Like it happened for Kadenge, this story repeats itself for many smallholder farmers who enrol in FFS in Eastern Africa. FFS has repeatedly proven useful to enhance skills and knowledge of farmers toward increasing productivity and employing more sustainable agricultural practices.

FFS develops observation skills, promotes collective action and enhances farmers’ understanding of their environment to solve real world agricultural production problems. For more than 30 years, the FFS methodology has been practiced globally and it is estimated that more than 400 000 farmers participate annually. Kadenge is now one of those farmers who graduated from the FFS with honours!

FAO transferred the FFS approach in Eastern Africa in the mid-1990s and it has evolved since then. While the practice has become widespread, mainstreaming FFS within national extension systems has been slow. A reason for this is the inability of extension graduates to apply FFS to real world contexts.  To address this gap, FAO has promoted the integration of FFS knowledge in the curricula of the universities in three countries: Ethiopia, Kenya and Uganda, with a view to institutionalising the FFS approaches.

The initial work began in 2017 with a three-week Training of Facilitators (ToF) module at Pwani University, Kilifi, Kenya. Staff from the University, with additional participants from Ethiopia and Uganda, took a three-week FFS ToF to become certified FFS facilitators.

In 2019, the institutionalisation process continued by adding more universities to the initiative. Hawassa University from Ethiopia, Makerere University, Bukulasa Agriculture College, Arapai Agriculture College [Busitema University], Uganda Christian University, Gulu University, Serere School of Agricultural/Business Studies and Kyambogo University from Uganda all joined.

FAO exerted considerable resources to develop the knowledge and skills of university staff to develop, integrate and deliver FFS curricula in academic programmes. Professors and lecturers from Ethiopia and Uganda took part in a three-week training, which focused on facilitation skills, discovery-based learning, participatory monitoring and evaluation, and the agro-ecosystem analysis. In Kenya, Pwani University continued with the second series of training to produce FFS Master Trainers, who attained the highest level of certification in the FFS realm.

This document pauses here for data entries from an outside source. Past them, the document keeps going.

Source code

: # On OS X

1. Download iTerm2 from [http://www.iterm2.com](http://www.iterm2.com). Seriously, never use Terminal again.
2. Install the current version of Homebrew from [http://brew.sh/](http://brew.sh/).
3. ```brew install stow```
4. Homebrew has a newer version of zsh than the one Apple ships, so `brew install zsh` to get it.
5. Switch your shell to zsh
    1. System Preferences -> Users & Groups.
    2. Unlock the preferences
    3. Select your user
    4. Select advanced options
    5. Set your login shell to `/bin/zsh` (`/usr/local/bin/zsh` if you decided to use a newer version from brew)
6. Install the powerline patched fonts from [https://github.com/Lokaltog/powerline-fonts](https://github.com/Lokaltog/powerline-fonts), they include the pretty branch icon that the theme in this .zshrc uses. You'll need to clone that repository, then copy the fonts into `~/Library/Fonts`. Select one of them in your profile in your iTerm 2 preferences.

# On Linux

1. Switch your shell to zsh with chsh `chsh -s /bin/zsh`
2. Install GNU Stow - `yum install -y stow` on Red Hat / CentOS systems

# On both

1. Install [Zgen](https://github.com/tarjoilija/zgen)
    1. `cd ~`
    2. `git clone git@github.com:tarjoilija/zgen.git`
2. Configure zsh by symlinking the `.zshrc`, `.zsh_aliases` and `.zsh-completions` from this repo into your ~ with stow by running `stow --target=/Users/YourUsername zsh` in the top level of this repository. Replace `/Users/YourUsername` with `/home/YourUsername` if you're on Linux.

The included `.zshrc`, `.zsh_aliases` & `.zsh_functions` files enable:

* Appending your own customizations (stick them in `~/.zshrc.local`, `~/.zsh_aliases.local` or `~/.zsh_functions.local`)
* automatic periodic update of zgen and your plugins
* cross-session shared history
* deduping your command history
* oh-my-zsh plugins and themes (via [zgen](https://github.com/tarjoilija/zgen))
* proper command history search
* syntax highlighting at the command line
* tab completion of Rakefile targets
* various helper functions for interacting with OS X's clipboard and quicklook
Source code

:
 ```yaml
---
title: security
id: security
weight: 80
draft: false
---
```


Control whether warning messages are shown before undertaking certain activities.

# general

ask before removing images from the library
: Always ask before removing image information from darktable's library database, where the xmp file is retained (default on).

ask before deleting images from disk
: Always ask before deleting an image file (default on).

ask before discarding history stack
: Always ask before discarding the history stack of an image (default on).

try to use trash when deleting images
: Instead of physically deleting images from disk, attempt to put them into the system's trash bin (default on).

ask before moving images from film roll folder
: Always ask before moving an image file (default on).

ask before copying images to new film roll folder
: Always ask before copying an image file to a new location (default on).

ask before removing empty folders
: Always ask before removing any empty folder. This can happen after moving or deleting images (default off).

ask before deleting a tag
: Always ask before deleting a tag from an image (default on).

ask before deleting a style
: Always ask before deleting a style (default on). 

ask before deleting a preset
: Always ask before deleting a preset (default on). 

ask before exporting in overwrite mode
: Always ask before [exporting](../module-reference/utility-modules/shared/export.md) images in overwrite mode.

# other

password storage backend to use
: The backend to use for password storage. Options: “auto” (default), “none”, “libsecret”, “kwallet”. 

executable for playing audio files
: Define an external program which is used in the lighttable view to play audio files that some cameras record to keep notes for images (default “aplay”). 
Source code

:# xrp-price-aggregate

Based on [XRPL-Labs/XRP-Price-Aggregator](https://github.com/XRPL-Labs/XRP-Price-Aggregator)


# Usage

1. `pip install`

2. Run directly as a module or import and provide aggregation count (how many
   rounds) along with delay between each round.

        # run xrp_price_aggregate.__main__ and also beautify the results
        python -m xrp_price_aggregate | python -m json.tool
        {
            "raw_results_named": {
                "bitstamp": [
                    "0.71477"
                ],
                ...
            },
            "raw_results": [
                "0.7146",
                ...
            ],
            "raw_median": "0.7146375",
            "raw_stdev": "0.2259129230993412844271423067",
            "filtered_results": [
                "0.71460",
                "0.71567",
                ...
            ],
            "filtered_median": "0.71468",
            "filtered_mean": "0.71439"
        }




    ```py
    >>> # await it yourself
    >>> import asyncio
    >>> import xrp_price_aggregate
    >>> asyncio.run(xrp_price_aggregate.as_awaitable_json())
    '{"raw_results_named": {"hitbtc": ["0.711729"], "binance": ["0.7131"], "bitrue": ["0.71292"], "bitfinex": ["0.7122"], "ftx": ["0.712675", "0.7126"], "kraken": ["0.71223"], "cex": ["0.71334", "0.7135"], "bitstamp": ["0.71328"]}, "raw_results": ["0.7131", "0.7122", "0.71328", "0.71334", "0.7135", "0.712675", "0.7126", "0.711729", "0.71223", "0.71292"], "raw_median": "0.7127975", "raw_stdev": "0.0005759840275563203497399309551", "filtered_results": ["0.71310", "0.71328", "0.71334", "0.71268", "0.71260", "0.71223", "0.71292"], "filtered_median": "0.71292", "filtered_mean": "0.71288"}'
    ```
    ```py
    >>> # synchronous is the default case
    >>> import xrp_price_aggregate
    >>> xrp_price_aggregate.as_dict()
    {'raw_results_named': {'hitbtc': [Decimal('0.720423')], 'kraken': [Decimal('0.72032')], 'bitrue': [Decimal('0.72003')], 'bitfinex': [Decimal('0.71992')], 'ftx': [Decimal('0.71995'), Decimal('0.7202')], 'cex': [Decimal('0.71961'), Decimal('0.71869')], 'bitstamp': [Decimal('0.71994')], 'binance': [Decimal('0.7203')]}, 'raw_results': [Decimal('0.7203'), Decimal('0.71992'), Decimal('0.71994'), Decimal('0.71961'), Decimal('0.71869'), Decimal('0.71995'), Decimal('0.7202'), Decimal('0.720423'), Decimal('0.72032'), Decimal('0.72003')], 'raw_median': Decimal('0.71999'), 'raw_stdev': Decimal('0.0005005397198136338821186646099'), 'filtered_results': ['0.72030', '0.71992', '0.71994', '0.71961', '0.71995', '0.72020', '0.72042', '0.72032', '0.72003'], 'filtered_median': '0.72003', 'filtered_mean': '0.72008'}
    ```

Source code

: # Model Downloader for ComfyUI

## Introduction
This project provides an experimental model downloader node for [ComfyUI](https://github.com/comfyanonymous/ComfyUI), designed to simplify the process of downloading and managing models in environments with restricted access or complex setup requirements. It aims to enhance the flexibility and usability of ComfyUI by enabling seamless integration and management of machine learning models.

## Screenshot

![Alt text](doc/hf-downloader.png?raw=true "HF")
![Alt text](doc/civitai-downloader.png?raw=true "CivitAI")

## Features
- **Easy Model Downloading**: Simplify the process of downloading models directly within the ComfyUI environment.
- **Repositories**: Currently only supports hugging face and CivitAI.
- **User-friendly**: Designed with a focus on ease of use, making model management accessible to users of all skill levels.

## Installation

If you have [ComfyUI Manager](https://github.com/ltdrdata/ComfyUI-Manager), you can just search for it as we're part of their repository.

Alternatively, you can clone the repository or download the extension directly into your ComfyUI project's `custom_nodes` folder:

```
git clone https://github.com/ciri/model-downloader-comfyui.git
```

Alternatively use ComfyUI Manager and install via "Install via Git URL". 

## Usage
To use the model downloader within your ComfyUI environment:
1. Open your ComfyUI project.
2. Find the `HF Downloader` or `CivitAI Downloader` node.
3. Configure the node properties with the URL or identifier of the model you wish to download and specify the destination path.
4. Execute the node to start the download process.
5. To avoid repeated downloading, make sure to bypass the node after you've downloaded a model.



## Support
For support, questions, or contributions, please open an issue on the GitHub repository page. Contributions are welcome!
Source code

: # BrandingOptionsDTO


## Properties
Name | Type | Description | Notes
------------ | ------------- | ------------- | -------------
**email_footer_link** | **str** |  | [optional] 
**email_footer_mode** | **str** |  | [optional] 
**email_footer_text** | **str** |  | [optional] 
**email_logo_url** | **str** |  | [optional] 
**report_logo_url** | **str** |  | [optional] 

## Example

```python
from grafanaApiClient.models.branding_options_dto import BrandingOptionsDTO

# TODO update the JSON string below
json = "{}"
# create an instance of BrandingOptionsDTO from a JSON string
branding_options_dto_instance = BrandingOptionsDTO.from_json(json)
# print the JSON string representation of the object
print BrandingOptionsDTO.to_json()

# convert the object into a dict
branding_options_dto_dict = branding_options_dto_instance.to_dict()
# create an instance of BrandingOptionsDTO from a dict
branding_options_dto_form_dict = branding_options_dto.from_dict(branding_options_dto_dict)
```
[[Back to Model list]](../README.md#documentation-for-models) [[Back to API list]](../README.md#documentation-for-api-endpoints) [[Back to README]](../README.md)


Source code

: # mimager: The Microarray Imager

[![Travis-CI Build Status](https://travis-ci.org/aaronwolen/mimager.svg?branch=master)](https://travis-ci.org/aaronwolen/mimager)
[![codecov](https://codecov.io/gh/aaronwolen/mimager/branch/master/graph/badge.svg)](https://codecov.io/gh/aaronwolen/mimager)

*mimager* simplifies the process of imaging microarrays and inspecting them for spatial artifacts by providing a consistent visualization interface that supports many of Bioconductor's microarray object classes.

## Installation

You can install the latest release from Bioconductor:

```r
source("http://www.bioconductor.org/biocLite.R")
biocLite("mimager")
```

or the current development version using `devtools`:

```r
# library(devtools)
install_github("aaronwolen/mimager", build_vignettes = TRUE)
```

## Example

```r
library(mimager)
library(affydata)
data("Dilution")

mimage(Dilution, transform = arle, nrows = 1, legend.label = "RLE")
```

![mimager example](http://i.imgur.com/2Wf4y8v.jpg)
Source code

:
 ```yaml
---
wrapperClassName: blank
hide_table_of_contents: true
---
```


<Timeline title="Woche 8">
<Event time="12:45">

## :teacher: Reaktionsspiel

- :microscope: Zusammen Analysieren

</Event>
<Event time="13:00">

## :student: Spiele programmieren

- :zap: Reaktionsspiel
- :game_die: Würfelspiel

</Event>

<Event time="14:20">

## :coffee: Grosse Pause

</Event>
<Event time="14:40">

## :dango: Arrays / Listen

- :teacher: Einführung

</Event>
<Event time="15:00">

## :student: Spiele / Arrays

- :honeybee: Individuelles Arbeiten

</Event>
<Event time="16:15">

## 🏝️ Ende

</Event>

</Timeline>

A second aspect of the training involved the establishment of outreach groups in local communities. The trainees were responsible for contacting communities to establish outreach sites and practice their FFS knowledge in the field, literally. One community in Ethiopia, five in Kenya, and three in Uganda were selected as outreach sites for the trainees to practice their new extension skillset.

Farmer participants in Kenya conducted group-led experiments on soil fertility using organic and inorganic fertilizers. In Ethiopia, participants conducted trials on cabbage production; and in Uganda outreach beneficiaries participated in problem ranking exercises to identify challenges affecting ginger production. These exercises enabled the university participants to reinforce FFS skills and to test their academic knowledge applied to the context of farmers.

The universities in the three countries have now developed contextualised curricula at several academic levels - Bachelor’s degree, certificate and short-course levels - to enable current and future extension workers acquire the necessary skills in FFS. The courses will proceed as soon as the relevant university Senates approve. FAO will organize a workshop to bring together all stakeholders to share experiences to support this validation process. 

While the institutionalisation of FFS in higher learning is a demanding task, there is a bright future to expand the initiative across the subregion, particularly to train the existing and future national extension workers to meet the growing demand for FFS.